PORTEFEUILLE : SEUL GENERALI N'EST PAS A VENDRE

La mère de tous les problèmes, bien sûr, reste l'ordonnancement du portefeuille de Mediobanca. Ou plutôt, de ce qui reste, car la révolution silencieuse a partiellement eu lieu. De 2004 à aujourd'hui, des investissements pour 3,3 milliards ont été cédés : Fiat, Ciments Français, Commerzbank, Fonsai, Mediolanum, Pininfarina, Intesa San Paolo, Ferrari et Finmeccanica. Aujourd'hui, cependant, il s'accélère un peu sur tous les fronts. Chaque joueur de l'équipe, pour utiliser le langage du football, est vendable si les conditions du marché existent : Telco-Telecom, Pirelli, RCS. Mais, comme dans toute équipe, il y a un joueur intransférable : Generali.Mais même là, en partie par choix et en partie par nécessité (les critères de Bâle interdisent une concentration excessive sur une seule participation), il faudra réduire la part des 13,2 %, actuellement autour de 10 %.

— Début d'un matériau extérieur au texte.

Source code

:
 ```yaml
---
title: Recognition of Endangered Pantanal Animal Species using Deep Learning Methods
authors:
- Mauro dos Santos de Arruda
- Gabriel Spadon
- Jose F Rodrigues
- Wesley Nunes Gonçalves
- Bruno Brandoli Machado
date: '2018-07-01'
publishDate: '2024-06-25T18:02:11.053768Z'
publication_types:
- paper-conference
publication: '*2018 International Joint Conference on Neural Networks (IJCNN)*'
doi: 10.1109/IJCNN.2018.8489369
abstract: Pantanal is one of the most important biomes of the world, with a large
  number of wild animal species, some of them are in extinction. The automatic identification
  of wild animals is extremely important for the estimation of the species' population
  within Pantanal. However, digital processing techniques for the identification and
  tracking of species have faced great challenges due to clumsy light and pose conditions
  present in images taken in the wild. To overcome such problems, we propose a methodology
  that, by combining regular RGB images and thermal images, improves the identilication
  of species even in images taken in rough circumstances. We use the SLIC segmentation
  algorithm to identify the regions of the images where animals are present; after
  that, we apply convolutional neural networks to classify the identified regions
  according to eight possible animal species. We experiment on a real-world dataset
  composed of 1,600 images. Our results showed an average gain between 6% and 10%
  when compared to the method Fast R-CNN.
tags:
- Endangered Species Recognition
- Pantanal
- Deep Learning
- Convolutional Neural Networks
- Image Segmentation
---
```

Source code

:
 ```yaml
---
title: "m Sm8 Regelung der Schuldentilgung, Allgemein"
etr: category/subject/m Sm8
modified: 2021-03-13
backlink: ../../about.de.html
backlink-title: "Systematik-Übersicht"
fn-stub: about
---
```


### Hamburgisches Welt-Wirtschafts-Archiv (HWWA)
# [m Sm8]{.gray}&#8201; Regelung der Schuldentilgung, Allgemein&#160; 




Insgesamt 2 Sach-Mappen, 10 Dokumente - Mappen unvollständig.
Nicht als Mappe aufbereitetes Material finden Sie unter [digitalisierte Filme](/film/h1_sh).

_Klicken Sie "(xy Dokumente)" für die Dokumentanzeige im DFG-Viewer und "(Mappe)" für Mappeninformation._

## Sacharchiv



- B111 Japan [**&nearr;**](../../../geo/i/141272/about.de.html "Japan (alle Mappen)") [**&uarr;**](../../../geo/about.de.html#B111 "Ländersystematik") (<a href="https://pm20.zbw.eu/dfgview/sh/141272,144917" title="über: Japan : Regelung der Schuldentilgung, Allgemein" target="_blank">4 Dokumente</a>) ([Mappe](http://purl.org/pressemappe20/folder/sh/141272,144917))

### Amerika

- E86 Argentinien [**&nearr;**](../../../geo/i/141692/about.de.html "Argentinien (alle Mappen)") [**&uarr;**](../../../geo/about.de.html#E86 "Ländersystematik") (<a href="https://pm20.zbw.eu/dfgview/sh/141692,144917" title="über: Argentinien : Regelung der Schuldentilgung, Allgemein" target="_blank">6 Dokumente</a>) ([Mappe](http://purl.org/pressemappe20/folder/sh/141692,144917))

Pour Mediobanca, mais pas seulement, il s'agit d'une rupture d'époque avec la tradition de la "galaxie du Nord" sur laquelle des fleuves d'encre ont été dépensés et qui est aujourd'hui reléguée à l'histoire. C'est ainsi qu'un processus qui n'est ni rapide ni linéaire mais qui, grâce à l'urgence du pays, semble cette fois véritablement imparable : la Troisième République, dans le monde du crédit, entame vendredi son périple.